L’éclat de Jean-Baptiste Jules Bernadotte, ambassadeur de France à Vienne en 1798


Le maréchal Jean-Baptiste Bernadotte
Le maréchal Jean-Baptiste Bernadotte

Le général Bernadotte, sur proposition de Bonaparte, avait été nommé par le Directoire ambassadeur de France à Vienne, en janvier 1798. Il prend son poste le 8 février de la même année et  installe son ambassade au palais Caprara-Geymuller, dans la Wallnerstrasse.

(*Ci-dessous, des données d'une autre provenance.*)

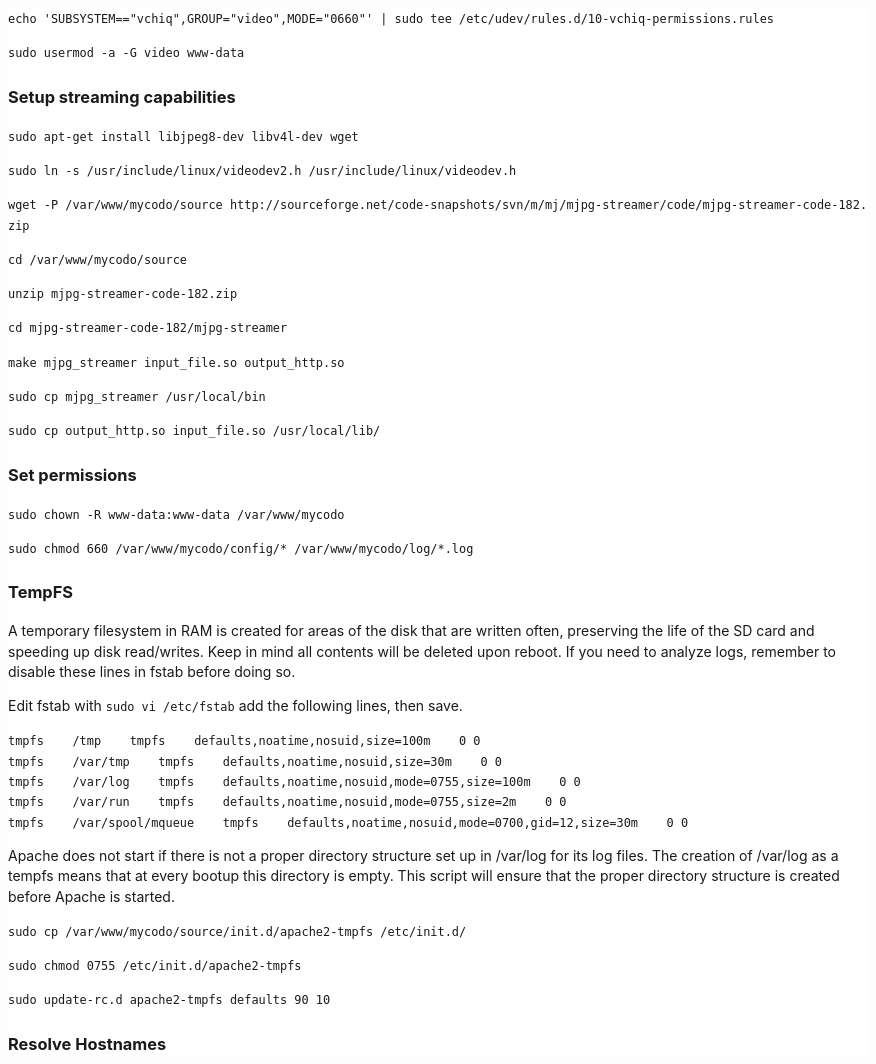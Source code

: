 `echo 'SUBSYSTEM=="vchiq",GROUP="video",MODE="0660"' | sudo tee /etc/udev/rules.d/10-vchiq-permissions.rules`

`sudo usermod -a -G video www-data`

### Setup streaming capabilities

`sudo apt-get install libjpeg8-dev libv4l-dev wget`

`sudo ln -s /usr/include/linux/videodev2.h /usr/include/linux/videodev.h`

`wget -P /var/www/mycodo/source http://sourceforge.net/code-snapshots/svn/m/mj/mjpg-streamer/code/mjpg-streamer-code-182.zip`

`cd /var/www/mycodo/source`

`unzip mjpg-streamer-code-182.zip`

`cd mjpg-streamer-code-182/mjpg-streamer`

`make mjpg_streamer input_file.so output_http.so`

`sudo cp mjpg_streamer /usr/local/bin`

`sudo cp output_http.so input_file.so /usr/local/lib/`

### Set permissions

`sudo chown -R www-data:www-data /var/www/mycodo`

`sudo chmod 660 /var/www/mycodo/config/* /var/www/mycodo/log/*.log`

### TempFS

A temporary filesystem in RAM is created for areas of the disk that are written often, preserving the life of the SD card and speeding up disk read/writes. Keep in mind all contents will be deleted upon reboot. If you need to analyze logs, remember to disable these lines in fstab before doing so.

Edit fstab with `sudo vi /etc/fstab` add the following lines, then save.

```
tmpfs    /tmp    tmpfs    defaults,noatime,nosuid,size=100m    0 0
tmpfs    /var/tmp    tmpfs    defaults,noatime,nosuid,size=30m    0 0
tmpfs    /var/log    tmpfs    defaults,noatime,nosuid,mode=0755,size=100m    0 0
tmpfs    /var/run    tmpfs    defaults,noatime,nosuid,mode=0755,size=2m    0 0
tmpfs    /var/spool/mqueue    tmpfs    defaults,noatime,nosuid,mode=0700,gid=12,size=30m    0 0
```

Apache does not start if there is not a proper directory structure set up in /var/log for its log files. The creation of /var/log as a tempfs means that at every bootup this directory is empty. This script will ensure that the proper directory structure is created before Apache is started.

`sudo cp /var/www/mycodo/source/init.d/apache2-tmpfs /etc/init.d/`

`sudo chmod 0755 /etc/init.d/apache2-tmpfs`

`sudo update-rc.d apache2-tmpfs defaults 90 10`

### Resolve Hostnames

Palais Caprara-Geymüller à Vienne
Palais Caprara-Geymüller à Vienne

Le 13 avril, il fait arborer le drapeau tricolore au balcon de sa résidence.

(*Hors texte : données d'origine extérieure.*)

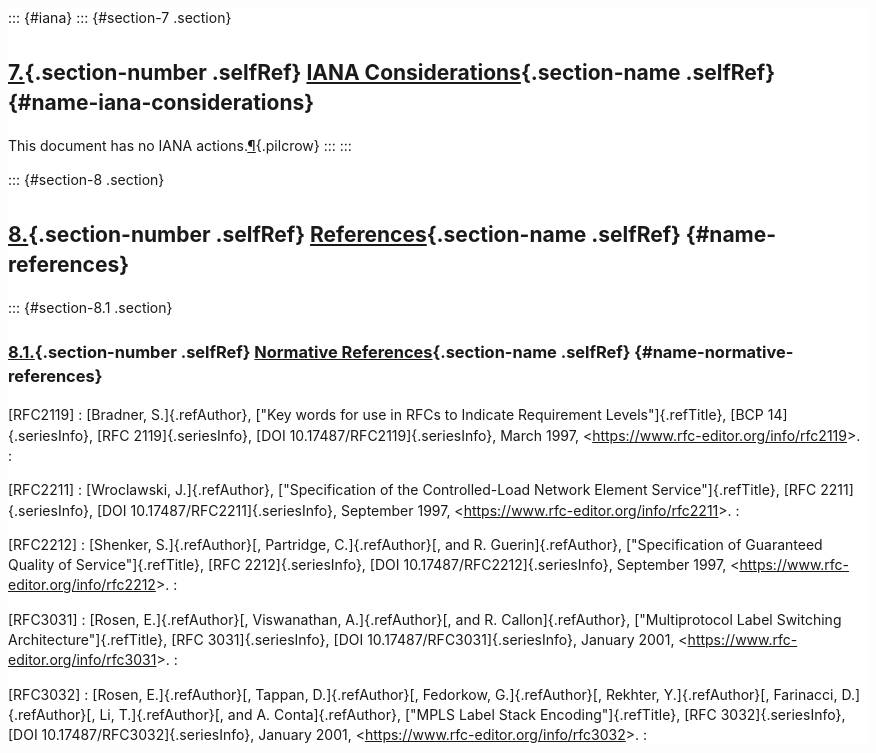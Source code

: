 ::: {#iana}
::: {#section-7 .section}
## [7.](#section-7){.section-number .selfRef} [IANA Considerations](#name-iana-considerations){.section-name .selfRef} {#name-iana-considerations}

This document has no IANA actions.[¶](#section-7-1){.pilcrow}
:::
:::

::: {#section-8 .section}
## [8.](#section-8){.section-number .selfRef} [References](#name-references){.section-name .selfRef} {#name-references}

::: {#section-8.1 .section}
### [8.1.](#section-8.1){.section-number .selfRef} [Normative References](#name-normative-references){.section-name .selfRef} {#name-normative-references}

\[RFC2119\]
:   [Bradner, S.]{.refAuthor}, [\"Key words for use in RFCs to Indicate
    Requirement Levels\"]{.refTitle}, [BCP 14]{.seriesInfo}, [RFC
    2119]{.seriesInfo}, [DOI 10.17487/RFC2119]{.seriesInfo}, March 1997,
    \<<https://www.rfc-editor.org/info/rfc2119>\>.
:   

\[RFC2211\]
:   [Wroclawski, J.]{.refAuthor}, [\"Specification of the
    Controlled-Load Network Element Service\"]{.refTitle}, [RFC
    2211]{.seriesInfo}, [DOI 10.17487/RFC2211]{.seriesInfo}, September
    1997, \<<https://www.rfc-editor.org/info/rfc2211>\>.
:   

\[RFC2212\]
:   [Shenker, S.]{.refAuthor}[, Partridge, C.]{.refAuthor}[, and R.
    Guerin]{.refAuthor}, [\"Specification of Guaranteed Quality of
    Service\"]{.refTitle}, [RFC 2212]{.seriesInfo}, [DOI
    10.17487/RFC2212]{.seriesInfo}, September 1997,
    \<<https://www.rfc-editor.org/info/rfc2212>\>.
:   

\[RFC3031\]
:   [Rosen, E.]{.refAuthor}[, Viswanathan, A.]{.refAuthor}[, and R.
    Callon]{.refAuthor}, [\"Multiprotocol Label Switching
    Architecture\"]{.refTitle}, [RFC 3031]{.seriesInfo}, [DOI
    10.17487/RFC3031]{.seriesInfo}, January 2001,
    \<<https://www.rfc-editor.org/info/rfc3031>\>.
:   

\[RFC3032\]
:   [Rosen, E.]{.refAuthor}[, Tappan, D.]{.refAuthor}[,
    Fedorkow, G.]{.refAuthor}[, Rekhter, Y.]{.refAuthor}[,
    Farinacci, D.]{.refAuthor}[, Li, T.]{.refAuthor}[, and A.
    Conta]{.refAuthor}, [\"MPLS Label Stack Encoding\"]{.refTitle}, [RFC
    3032]{.seriesInfo}, [DOI 10.17487/RFC3032]{.seriesInfo}, January
    2001, \<<https://www.rfc-editor.org/info/rfc3032>\>.
:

L’intention de Bernadotte, à l’origine, était de placer sur l’entrée de l’ambassade l’emblème de la République, suivant en cela l’exemple  des autres ambassades françaises, notamment à Turin. Il avait commandé à un artiste de Vienne une peinture ayant pour sujet la République. Peu satisfait du projet qui lui avait été présenté, il avait demandé au Directoire de s’adresser à un artiste français. Mais les choses traînaient en longueur et il avait finalement décidé, de son propre chef, de commander au tailleur Kaiser un drapeau tricolore, portant la mention République française, ambassade de France. C’est ce drapeau, livré en fin d’après-midi, que Bernadotte fait hisser, vraisemblablement aux alentours de 18 heures.

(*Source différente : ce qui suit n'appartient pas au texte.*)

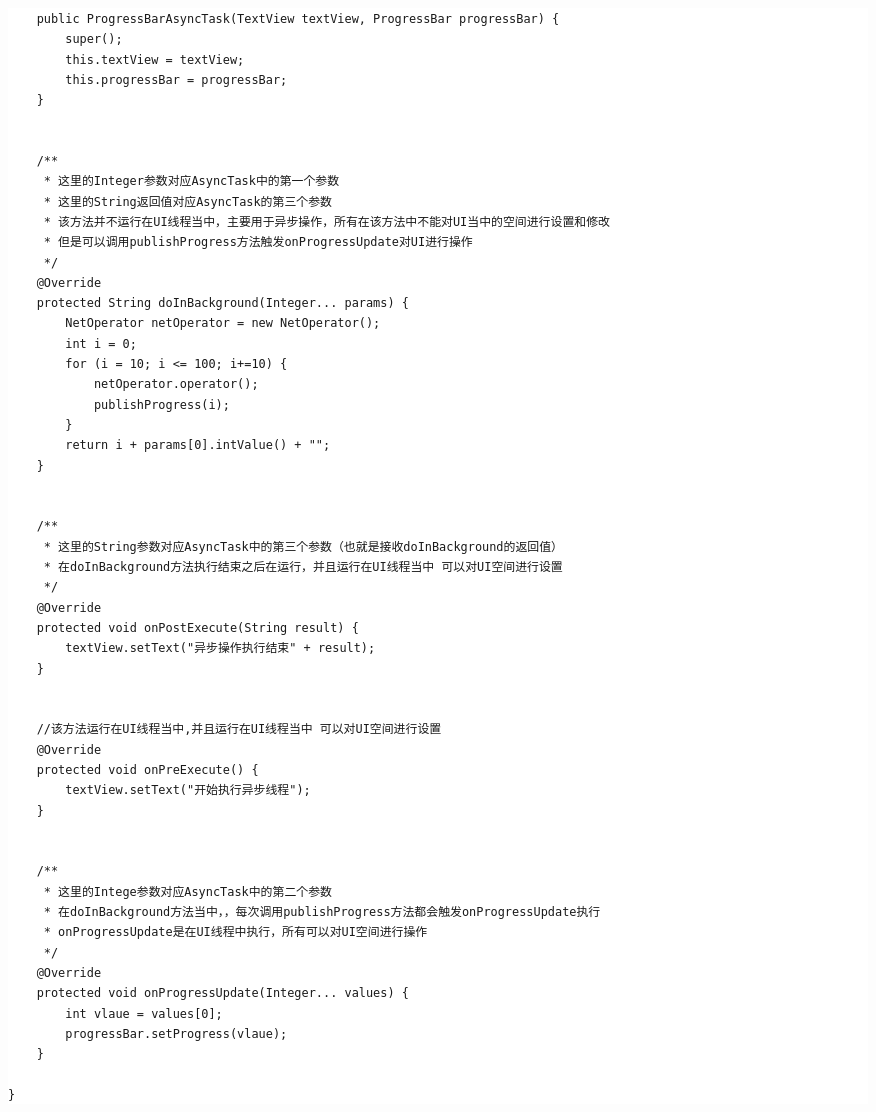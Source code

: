 	      
	    public ProgressBarAsyncTask(TextView textView, ProgressBar progressBar) {  
	        super();  
	        this.textView = textView;  
	        this.progressBar = progressBar;  
	    }  
	  
	  
	    /**  
	     * 这里的Integer参数对应AsyncTask中的第一个参数   
	     * 这里的String返回值对应AsyncTask的第三个参数  
	     * 该方法并不运行在UI线程当中，主要用于异步操作，所有在该方法中不能对UI当中的空间进行设置和修改  
	     * 但是可以调用publishProgress方法触发onProgressUpdate对UI进行操作  
	     */  
	    @Override  
	    protected String doInBackground(Integer... params) {  
	        NetOperator netOperator = new NetOperator();  
	        int i = 0;  
	        for (i = 10; i <= 100; i+=10) {  
	            netOperator.operator();  
	            publishProgress(i);  
	        }  
	        return i + params[0].intValue() + "";  
	    }  
	  
	  
	    /**  
	     * 这里的String参数对应AsyncTask中的第三个参数（也就是接收doInBackground的返回值）  
	     * 在doInBackground方法执行结束之后在运行，并且运行在UI线程当中 可以对UI空间进行设置  
	     */  
	    @Override  
	    protected void onPostExecute(String result) {  
	        textView.setText("异步操作执行结束" + result);  
	    }  
	  
	  
	    //该方法运行在UI线程当中,并且运行在UI线程当中 可以对UI空间进行设置  
	    @Override  
	    protected void onPreExecute() {  
	        textView.setText("开始执行异步线程");  
	    }  
	  
	  
	    /**  
	     * 这里的Intege参数对应AsyncTask中的第二个参数  
	     * 在doInBackground方法当中，，每次调用publishProgress方法都会触发onProgressUpdate执行  
	     * onProgressUpdate是在UI线程中执行，所有可以对UI空间进行操作  
	     */  
	    @Override  
	    protected void onProgressUpdate(Integer... values) {  
	        int vlaue = values[0];  
	        progressBar.setProgress(vlaue);  
	    }  
	  
	}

La foule s’attroupe, car l’évènement est inhabituel. Ordinairement, à Vienne, les drapeaux ne surgissent qu’en cas d’incendie. De plus, la hampe est particulièrement longue et peinte aux trois couleurs. Certains y voient là la représentation d’un arbre de la Liberté. Bientôt, cette foule, devenue de minute en minute plus importante (le chef de la police Ley l’évalue à 300 personnes), réclame que le drapeau soit enlevé, et s’en prend aux gardes stationnés devant l’ambassade, pendant que des injures sont échangées avec le personnel massé au balcon. Une pierre est lancée contre une des fenêtres de l’ambassade, vraisemblablement depuis la maison d’en face, que jouxte un cabaret – du nom de Wo der Wolf den Gänssen prediget – où certains des manifestants ont sans doute passer une après-midi joyeuse. 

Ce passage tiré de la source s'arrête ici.